*Exercise objective*
In the entries below, which lines run from the one containing "dissuaded by any" to the one containing "and uncertainty in"? Copy exactly those lines, ends included, and no others.
[Dataset Boundary: Start]
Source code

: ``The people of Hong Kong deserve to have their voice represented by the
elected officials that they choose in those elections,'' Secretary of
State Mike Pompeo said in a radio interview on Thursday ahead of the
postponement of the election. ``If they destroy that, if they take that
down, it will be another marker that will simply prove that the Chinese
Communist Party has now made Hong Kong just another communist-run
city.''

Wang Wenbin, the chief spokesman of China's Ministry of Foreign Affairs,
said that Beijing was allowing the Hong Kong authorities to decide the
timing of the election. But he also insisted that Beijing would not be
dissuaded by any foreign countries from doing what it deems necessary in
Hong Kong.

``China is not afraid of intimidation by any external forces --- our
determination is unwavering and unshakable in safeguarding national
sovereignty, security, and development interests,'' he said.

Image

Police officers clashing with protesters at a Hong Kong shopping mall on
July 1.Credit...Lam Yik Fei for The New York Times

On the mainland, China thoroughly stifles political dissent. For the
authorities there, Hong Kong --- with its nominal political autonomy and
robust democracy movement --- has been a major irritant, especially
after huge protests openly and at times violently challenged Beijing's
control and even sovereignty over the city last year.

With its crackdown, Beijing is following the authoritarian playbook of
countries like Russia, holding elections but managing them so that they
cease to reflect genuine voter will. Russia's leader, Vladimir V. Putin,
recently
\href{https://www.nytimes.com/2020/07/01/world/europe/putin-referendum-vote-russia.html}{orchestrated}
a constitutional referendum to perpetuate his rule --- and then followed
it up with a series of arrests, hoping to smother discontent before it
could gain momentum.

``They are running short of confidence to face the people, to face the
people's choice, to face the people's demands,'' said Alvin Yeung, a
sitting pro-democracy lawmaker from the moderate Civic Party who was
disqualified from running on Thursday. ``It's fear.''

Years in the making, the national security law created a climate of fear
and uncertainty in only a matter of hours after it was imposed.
[Dataset Boundary: End]
[Dataset Boundary: Start]
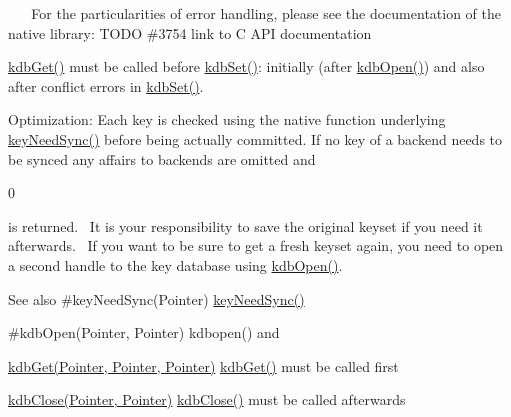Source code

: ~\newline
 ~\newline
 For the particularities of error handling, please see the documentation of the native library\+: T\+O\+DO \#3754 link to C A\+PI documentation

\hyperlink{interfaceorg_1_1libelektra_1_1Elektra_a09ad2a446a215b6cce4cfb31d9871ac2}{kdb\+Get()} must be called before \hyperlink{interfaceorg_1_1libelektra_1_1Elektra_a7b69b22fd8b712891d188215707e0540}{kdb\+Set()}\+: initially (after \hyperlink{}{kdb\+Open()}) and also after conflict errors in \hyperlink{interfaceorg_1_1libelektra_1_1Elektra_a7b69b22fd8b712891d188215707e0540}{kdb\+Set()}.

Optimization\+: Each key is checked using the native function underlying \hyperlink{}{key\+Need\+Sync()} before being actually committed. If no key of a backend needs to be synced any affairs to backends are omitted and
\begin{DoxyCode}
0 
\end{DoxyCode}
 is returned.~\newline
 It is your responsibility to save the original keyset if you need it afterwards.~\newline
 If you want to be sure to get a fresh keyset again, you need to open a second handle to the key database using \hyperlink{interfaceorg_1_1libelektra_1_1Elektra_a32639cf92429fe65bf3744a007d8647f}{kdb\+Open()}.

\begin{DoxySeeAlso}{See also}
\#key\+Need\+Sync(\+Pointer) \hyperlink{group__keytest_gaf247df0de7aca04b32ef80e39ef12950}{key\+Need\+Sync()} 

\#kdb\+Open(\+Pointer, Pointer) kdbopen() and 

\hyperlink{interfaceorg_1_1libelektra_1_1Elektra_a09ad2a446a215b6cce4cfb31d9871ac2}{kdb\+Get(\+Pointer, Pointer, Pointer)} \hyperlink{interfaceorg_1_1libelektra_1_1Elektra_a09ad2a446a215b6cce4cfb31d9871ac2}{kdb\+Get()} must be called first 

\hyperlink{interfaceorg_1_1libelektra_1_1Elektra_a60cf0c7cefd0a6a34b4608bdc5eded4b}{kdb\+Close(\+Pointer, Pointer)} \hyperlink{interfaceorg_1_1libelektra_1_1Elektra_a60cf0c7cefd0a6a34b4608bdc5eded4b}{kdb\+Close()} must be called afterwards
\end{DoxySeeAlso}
[Dataset Boundary: End]
*Task answer*
dissuaded by any foreign countries from doing what it deems necessary in
Hong Kong.

``China is not afraid of intimidation by any external forces --- our
determination is unwavering and unshakable in safeguarding national
sovereignty, security, and development interests,'' he said.

Image

Police officers clashing with protesters at a Hong Kong shopping mall on
July 1.Credit...Lam Yik Fei for The New York Times

On the mainland, China thoroughly stifles political dissent. For the
authorities there, Hong Kong --- with its nominal political autonomy and
robust democracy movement --- has been a major irritant, especially
after huge protests openly and at times violently challenged Beijing's
control and even sovereignty over the city last year.

With its crackdown, Beijing is following the authoritarian playbook of
countries like Russia, holding elections but managing them so that they
cease to reflect genuine voter will. Russia's leader, Vladimir V. Putin,
recently
\href{https://www.nytimes.com/2020/07/01/world/europe/putin-referendum-vote-russia.html}{orchestrated}
a constitutional referendum to perpetuate his rule --- and then followed
it up with a series of arrests, hoping to smother discontent before it
could gain momentum.

``They are running short of confidence to face the people, to face the
people's choice, to face the people's demands,'' said Alvin Yeung, a
sitting pro-democracy lawmaker from the moderate Civic Party who was
disqualified from running on Thursday. ``It's fear.''

Years in the making, the national security law created a climate of fear
and uncertainty in only a matter of hours after it was imposed.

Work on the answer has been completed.